[Provided material]:
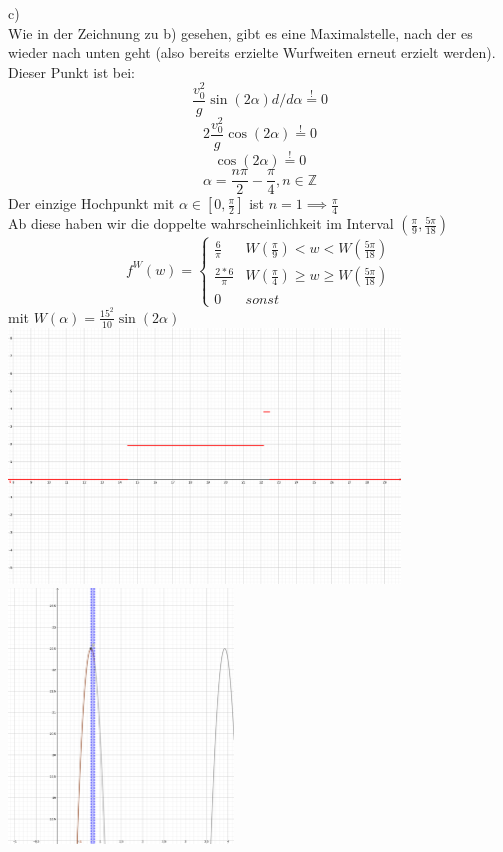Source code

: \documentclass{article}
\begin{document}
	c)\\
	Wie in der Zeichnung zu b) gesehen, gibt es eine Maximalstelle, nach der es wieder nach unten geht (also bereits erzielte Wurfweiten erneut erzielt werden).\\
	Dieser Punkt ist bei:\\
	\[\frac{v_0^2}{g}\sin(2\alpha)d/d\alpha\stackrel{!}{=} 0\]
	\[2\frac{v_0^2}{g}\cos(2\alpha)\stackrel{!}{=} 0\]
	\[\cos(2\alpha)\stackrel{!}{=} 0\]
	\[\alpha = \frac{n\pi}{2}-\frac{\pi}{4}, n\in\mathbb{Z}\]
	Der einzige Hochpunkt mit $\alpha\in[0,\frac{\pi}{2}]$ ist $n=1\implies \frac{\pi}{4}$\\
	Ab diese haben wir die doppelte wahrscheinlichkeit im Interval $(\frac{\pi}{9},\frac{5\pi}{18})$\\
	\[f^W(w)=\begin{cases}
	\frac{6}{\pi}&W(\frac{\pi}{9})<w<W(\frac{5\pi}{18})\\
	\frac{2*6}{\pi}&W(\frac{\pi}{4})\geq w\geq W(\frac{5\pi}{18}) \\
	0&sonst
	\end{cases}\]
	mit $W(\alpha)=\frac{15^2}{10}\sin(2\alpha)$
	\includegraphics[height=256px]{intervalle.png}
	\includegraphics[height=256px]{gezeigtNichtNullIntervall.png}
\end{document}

[Instructions to follow]: Repeat the listing above in full, exactly, and omit its pictures.

[Output]:
Source code

: \documentclass{article}
\begin{document}
	c)\\
	Wie in der Zeichnung zu b) gesehen, gibt es eine Maximalstelle, nach der es wieder nach unten geht (also bereits erzielte Wurfweiten erneut erzielt werden).\\
	Dieser Punkt ist bei:\\
	\[\frac{v_0^2}{g}\sin(2\alpha)d/d\alpha\stackrel{!}{=} 0\]
	\[2\frac{v_0^2}{g}\cos(2\alpha)\stackrel{!}{=} 0\]
	\[\cos(2\alpha)\stackrel{!}{=} 0\]
	\[\alpha = \frac{n\pi}{2}-\frac{\pi}{4}, n\in\mathbb{Z}\]
	Der einzige Hochpunkt mit $\alpha\in[0,\frac{\pi}{2}]$ ist $n=1\implies \frac{\pi}{4}$\\
	Ab diese haben wir die doppelte wahrscheinlichkeit im Interval $(\frac{\pi}{9},\frac{5\pi}{18})$\\
	\[f^W(w)=\begin{cases}
	\frac{6}{\pi}&W(\frac{\pi}{9})<w<W(\frac{5\pi}{18})\\
	\frac{2*6}{\pi}&W(\frac{\pi}{4})\geq w\geq W(\frac{5\pi}{18}) \\
	0&sonst
	\end{cases}\]
	mit $W(\alpha)=\frac{15^2}{10}\sin(2\alpha)$
	\includegraphics[height=256px]{intervalle.png}
	\includegraphics[height=256px]{gezeigtNichtNullIntervall.png}
\end{document}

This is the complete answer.